Required work:
Which lines have the string "only"? Copy all of them from the entries below.

━━━ Data provided ━━━

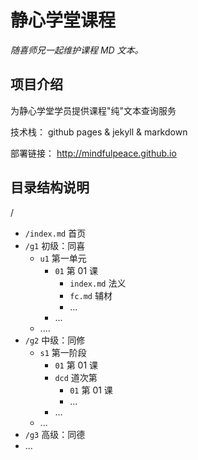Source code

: # 静心学堂课程

_随喜师兄一起维护课程 MD 文本。_

## 项目介绍

为静心学堂学员提供课程"纯"文本查询服务

技术栈： github pages & jekyll & markdown

部署链接： http://mindfulpeace.github.io

## 目录结构说明

/

- `/index.md` 首页
- `/g1` 初级：同喜
  - `u1` 第一单元
    - `01` 第 01 课
      - `index.md` 法义
      - `fc.md` 辅材
      - ...
    - ...
  - ....
- `/g2` 中级：同修
  - `s1` 第一阶段
    - `01` 第 01 课
    - `dcd` 道次第
      - `01` 第 01 课
      - ...
    - ...
  - ...
- `/g3` 高级：同德
- ...
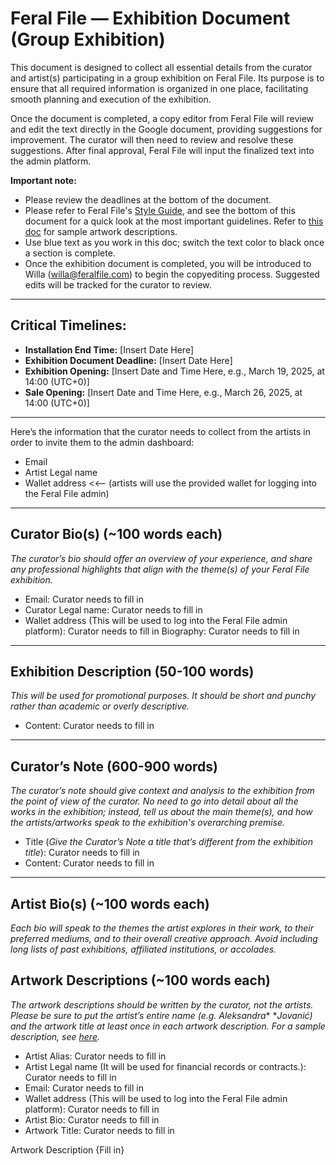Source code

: # Feral File — Exhibition Document (Group Exhibition)

This document is designed to collect all essential details from the curator and artist(s) participating in a group exhibition on Feral File. Its purpose is to ensure that all required information is organized in one place, facilitating smooth planning and execution of the exhibition.

Once the document is completed, a copy editor from Feral File will review and edit the text directly in the Google document, providing suggestions for improvement. The curator will then need to review and resolve these suggestions. After final approval, Feral File will input the finalized text into the admin platform.

**Important note:**
- Please review the deadlines at the bottom of the document.
- Please refer to Feral File's [Style Guide](https://docs.google.com/document/d/1yyZCFNNcaNp-CvaQsLDL5sytobps26FN1phkUo6_0rE/edit#heading=h.o0afvwwax3hk), and see the bottom of this document for a quick look at the most important guidelines. Refer to [this doc](https://docs.google.com/document/d/1lK6kFTco5ksGBLDEA7KSNNcZ92ybsm2s0VcPYqKssCw/edit) for sample artwork descriptions.
- Use blue text as you work in this doc; switch the text color to black once a section is complete.
- Once the exhibition document is completed, you will be introduced to Willa (willa@feralfile.com) to begin the copyediting process. Suggested edits will be tracked for the curator to review.

---

## Critical Timelines: 
- **Installation End Time:** [Insert Date Here]  
- **Exhibition Document Deadline:** [Insert Date Here]  
- **Exhibition Opening:** [Insert Date and Time Here, e.g., March 19, 2025, at 14:00 (UTC+0)]  
- **Sale Opening:** [Insert Date and Time Here, e.g., March 26, 2025, at 14:00 (UTC+0)]

---

Here’s the information that the curator needs to collect from the artists in order to invite them to the admin dashboard:
- Email 
- Artist Legal name
- Wallet address <<-- (artists will use the provided wallet for logging into the Feral File admin)

---

## Curator Bio(s) (~100 words each)

*The curator’s bio should offer an overview of your experience, and share any professional highlights that align with the theme(s) of your Feral File exhibition.*

- Email: Curator needs to fill in
- Curator Legal name: Curator needs to fill in
- Wallet address (This will be used to log into the Feral File admin platform): Curator needs to fill in
Biography: Curator needs to fill in

---

## Exhibition Description (50-100 words)

*This will be used for promotional purposes. It should be short and punchy rather than academic or overly descriptive.*

- Content: Curator needs to fill in

---

## Curator’s Note (600-900 words)

*The curator’s note should give context and analysis to the exhibition from the point of view of the curator. No need to go into detail about all the works in the exhibition; instead, tell us about the main theme(s), and how the artists/artworks speak to the exhibition's overarching premise.*

- Title (*Give the Curator’s Note a title that’s different from the exhibition title*): Curator needs to fill in
- Content: Curator needs to fill in

---

## Artist Bio(s) (~100 words each)

*Each bio will speak to the themes the artist explores in their work, to their preferred mediums, and to their overall creative approach. Avoid including long lists of past exhibitions, affiliated institutions, or accolades.*

## Artwork Descriptions (~100 words each)

*The artwork descriptions should be written by the curator, not the artists. Please be sure to put the artist’s entire name (e.g. Aleksandra** **Jovanić) and the artwork title at least once in each artwork description. For a sample description, see [here](https://docs.google.com/document/d/1lK6kFTco5ksGBLDEA7KSNNcZ92ybsm2s0VcPYqKssCw/edit).*

- Artist Alias: Curator needs to fill in
- Artist Legal name (It will be used for financial records or contracts.): Curator needs to fill in
- Email: Curator needs to fill in
- Wallet address (This will be used to log into the Feral File admin platform): Curator needs to fill in
- Artist Bio: Curator needs to fill in
- Artwork Title: Curator needs to fill in


Artwork Description
{Fill in}
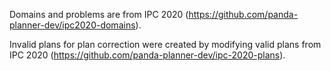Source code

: Domains and problems are from IPC 2020 (https://github.com/panda-planner-dev/ipc2020-domains).


Invalid plans for plan correction were created by modifying valid plans from IPC 2020 (https://github.com/panda-planner-dev/ipc-2020-plans).
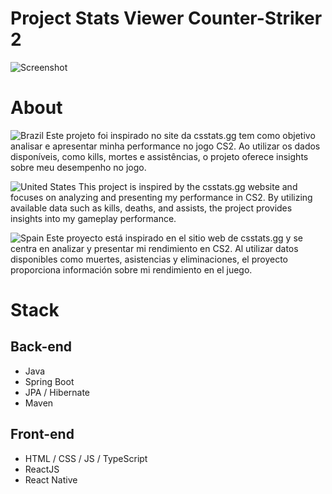 # Project Stats Viewer Counter-Striker 2
![Screenshot ](https://github.com/GustavoFerMartins/CS2/assets/60547697/3b1adb43-3dfc-440b-a8f2-d4693910c7d4)
# About
![Brazil](https://raw.githubusercontent.com/stevenrskelton/flag-icon/master/png/16/country-4x3/br.png "Brazil")
Este projeto foi inspirado no site da csstats.gg tem como objetivo analisar e apresentar minha performance no jogo CS2. Ao utilizar os dados disponíveis, como kills, mortes e assistências, o projeto oferece insights sobre meu desempenho no jogo.

![United States](https://raw.githubusercontent.com/stevenrskelton/flag-icon/master/png/16/country-4x3/us.png "United States")
This project is inspired by the csstats.gg website and focuses on analyzing and presenting my performance in CS2. By utilizing available data such as kills, deaths, and assists, the project provides insights into my gameplay performance.

![Spain](https://raw.githubusercontent.com/stevenrskelton/flag-icon/master/png/16/country-4x3/es.png "Spain")
Este proyecto está inspirado en el sitio web de csstats.gg y se centra en analizar y presentar mi rendimiento en CS2. Al utilizar datos disponibles como muertes, asistencias y eliminaciones, el proyecto proporciona información sobre mi rendimiento en el juego.

# Stack
## Back-end
- Java
- Spring Boot
- JPA / Hibernate
- Maven

## Front-end
- HTML / CSS / JS / TypeScript
- ReactJS
- React Native
  

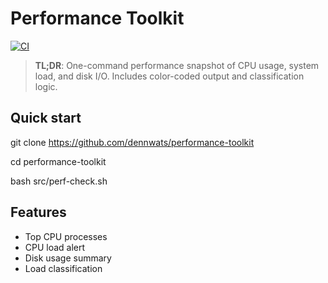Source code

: # Performance Toolkit

[![CI](https://github.com/dennwats/performance-toolkit/actions/workflows/ci.yml/badge.svg)](../../actions/workflows/ci.yml)

> **TL;DR**: One-command performance snapshot of CPU usage, system load, and disk I/O. Includes color-coded output and classification logic.

## Quick start

git clone https://github.com/dennwats/performance-toolkit

cd performance-toolkit

bash src/perf-check.sh

## Features

- Top CPU processes
- CPU load alert
- Disk usage summary
- Load classification

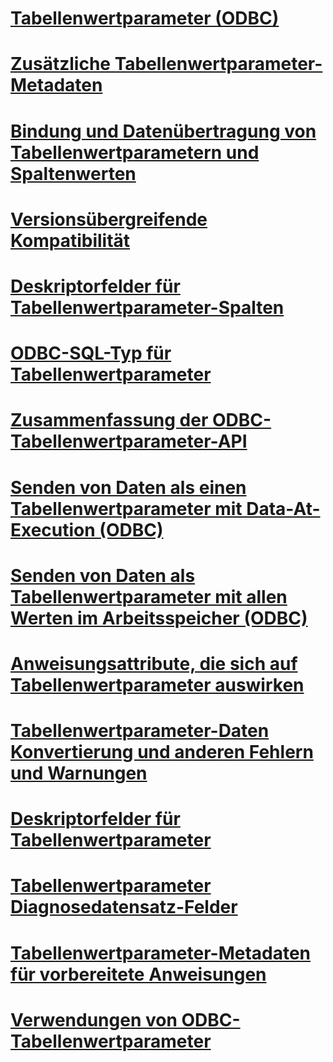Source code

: # [Tabellenwertparameter (ODBC)](table-valued-parameters-odbc.md)

# [Zusätzliche Tabellenwertparameter-Metadaten](additional-table-valued-parameter-metadata.md)
# [Bindung und Datenübertragung von Tabellenwertparametern und Spaltenwerten](binding-and-data-transfer-of-table-valued-parameters-and-column-values.md)
# [Versionsübergreifende Kompatibilität](cross-version-compatibility.md)
# [Deskriptorfelder für Tabellenwertparameter-Spalten](descriptor-fields-for-table-valued-parameter-constituent-columns.md)
# [ODBC-SQL-Typ für Tabellenwertparameter](odbc-sql-type-for-table-valued-parameters.md)
# [Zusammenfassung der ODBC-Tabellenwertparameter-API](odbc-table-valued-parameter-api-summary.md)
# [Senden von Daten als einen Tabellenwertparameter mit Data-At-Execution (ODBC)](sending-data-as-a-table-valued-parameter-using-data-at-execution-odbc.md)
# [Senden von Daten als Tabellenwertparameter mit allen Werten im Arbeitsspeicher (ODBC)](sending-data-as-a-table-valued-parameter-with-all-values-in-memory-odbc.md)
# [Anweisungsattribute, die sich auf Tabellenwertparameter auswirken](statement-attributes-that-affect-table-valued-parameters.md)
# [Tabellenwertparameter-Daten Konvertierung und anderen Fehlern und Warnungen](table-valued-parameter-data-conversion-and-other-errors-and-warnings.md)
# [Deskriptorfelder für Tabellenwertparameter](table-valued-parameter-descriptor-fields.md)
# [Tabellenwertparameter Diagnosedatensatz-Felder](table-valued-parameter-diagnostic-record-fields.md)
# [Tabellenwertparameter-Metadaten für vorbereitete Anweisungen](table-valued-parameter-metadata-for-prepared-statements.md)
# [Verwendungen von ODBC-Tabellenwertparameter](uses-of-odbc-table-valued-parameters.md)
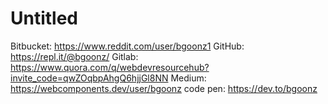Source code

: # Untitled

Bitbucket: https://www.reddit.com/user/bgoonz1
GitHub: https://repl.it/@bgoonz/
Gitlab: https://www.quora.com/q/webdevresourcehub?invite_code=qwZOqbpAhgQ6hjjGl8NN
Medium: https://webcomponents.dev/user/bgoonz
code pen: https://dev.to/bgoonz
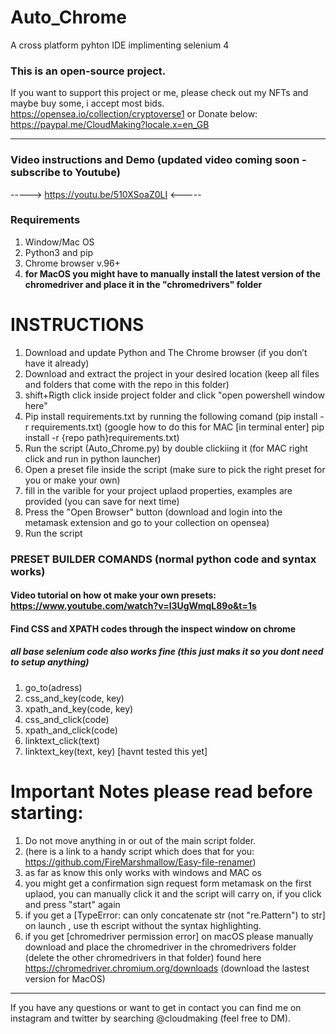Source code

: # Auto_Chrome
 A cross platform pyhton IDE implimenting selenium 4


### This is an open-source project. 
If you want to support this project or me, please check out my NFTs and maybe buy some, i accept most bids.
https://opensea.io/collection/cryptoverse1
or Donate below:
https://paypal.me/CloudMaking?locale.x=en_GB

---
### Video instructions and Demo (updated video coming soon - subscribe to Youtube)
-----> https://youtu.be/510XSoaZ0LI <-----


### Requirements
1. Window/Mac OS
2. Python3 and pip
3. Chrome browser v.96+
4. ****for MacOS you might have to manually install the latest version of the chromedriver and place it in the "chromedrivers" folder****

# INSTRUCTIONS
1. Download and update Python and The Chrome browser (if you don’t have it already)
2. Download and extract the project in your desired location (keep all files and folders that come with the repo in this folder)
3. shift+Rigth click inside project folder and click "open powershell window here" 
4. Pip install requirements.txt by running the following comand (pip install -r requirements.txt) (google how to do this for MAC [in terminal enter] pip install -r {repo path}requirements.txt)
5. Run the script (Auto_Chrome.py) by double clickiing it (for MAC right click and run in python launcher)
6. Open a preset file inside the script (make sure to pick the right preset for you or make your own)
6. fill in the varible for your project uplaod properties, examples are provided (you can save for next time)
7. Press the "Open Browser" button (download and login into the metamask extension and go to your collection on  opensea)
8. Run the script

### PRESET BUILDER COMANDS (normal python code and syntax works)
#### Video tutorial on how ot make your own presets: https://www.youtube.com/watch?v=l3UgWmqL89o&t=1s
#### Find CSS and XPATH codes through the inspect window on chrome
##### all base selenium code also works fine (this just maks it so you dont need to setup anything)
1. go_to(adress)
2. css_and_key(code, key)
3. xpath_and_key(code, key)
4. css_and_click(code)
5. xpath_and_click(code)
6. linktext_click(text)
7. linktext_key(text, key) [havnt tested this yet]

# Important Notes please read before starting: 
1. Do not move anything in or out of the main script folder.
2. (here is a link to a handy script which does that for you: https://github.com/FireMarshmallow/Easy-file-renamer)
3. as far as know this only works with windows and MAC os
4. you might get a confirmation sign request form metamask on the first uplaod, you can manually click it and the script will carry on, if you click and press "start" again
5. if you get a  [TypeError: can only concatenate str (not "re.Pattern") to str] on launch , use th escript without the syntax highlighting.
6. if you get [chromedriver permission error] on macOS please manually download and place the chromedriver in the chromedrivers folder (delete the other chromedrivers in that folder) found here https://chromedriver.chromium.org/downloads (download the lastest version for MacOS)
---

If you have any questions or want to get in contact you can find me on instagram and twitter by searching @cloudmaking (feel free to DM).
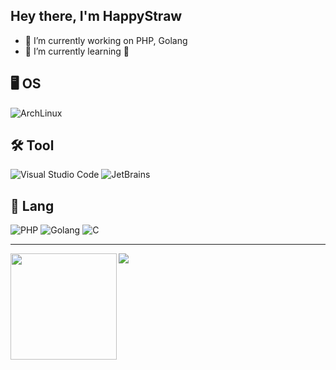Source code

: ## Hey there, I'm HappyStraw

- 🔭 I’m currently working on PHP, Golang
- 🌱 I’m currently learning  🦀

## 🖥️ OS
![ArchLinux](https://img.shields.io/badge/-ArchLinux-black?logo=archlinux)

## 🛠️ Tool
![Visual Studio Code](https://img.shields.io/badge/-Visual%20Studio%20Code-black?logo=visual-studio-code)
![JetBrains](https://img.shields.io/badge/-JetBrains-black?logo=jetbrains)

## 🧲 Lang
![PHP](https://img.shields.io/badge/-PHP-black?logo=php)
![Golang](https://img.shields.io/badge/-Golang-black?logo=go)
![C](https://img.shields.io/badge/-C-black?logo=c)

---

<div>
  <img height="170" align="left" src="https://github-readme-stats.vercel.app/api?username=happystraw&count_private=true&include_all_commits=true&theme=dark" />
  <img src="https://github-readme-stats.vercel.app/api/top-langs/?username=happystraw&layout=compact&langs_count=8&theme=dark" />
</div>
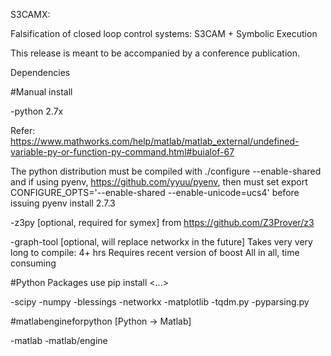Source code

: S3CAMX:

Falsification of closed loop control systems:
  S3CAM + Symbolic Execution

This release is meant to be accompanied by a conference publication.

Dependencies

#Manual install

-python 2.7x

Refer: https://www.mathworks.com/help/matlab/matlab_external/undefined-variable-py-or-function-py-command.html#buialof-67

The python distribution must be compiled with 
./configure --enable-shared 
and if using pyenv, https://github.com/yyuu/pyenv, then must set 
export CONFIGURE_OPTS='--enable-shared --enable-unicode=ucs4'
before issuing
pyenv install 2.7.3


-z3py [optional, required for symex] 
  from https://github.com/Z3Prover/z3

-graph-tool  [optional, will replace networkx in the future]
  Takes very very long to compile: 4+ hrs
  Requires recent version of boost
  All in all, time consuming


#Python Packages
use pip install <...>

-scipy
-numpy
-blessings
-networkx
-matplotlib
-tqdm.py
-pyparsing.py

#matlabengineforpython [Python -> Matlab]

-matlab
-matlab/engine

━━━

Written solution:
3. as far as know this only works with windows and MAC os
5. if you get a  [TypeError: can only concatenate str (not "re.Pattern") to str] on launch , use th escript without the syntax highlighting.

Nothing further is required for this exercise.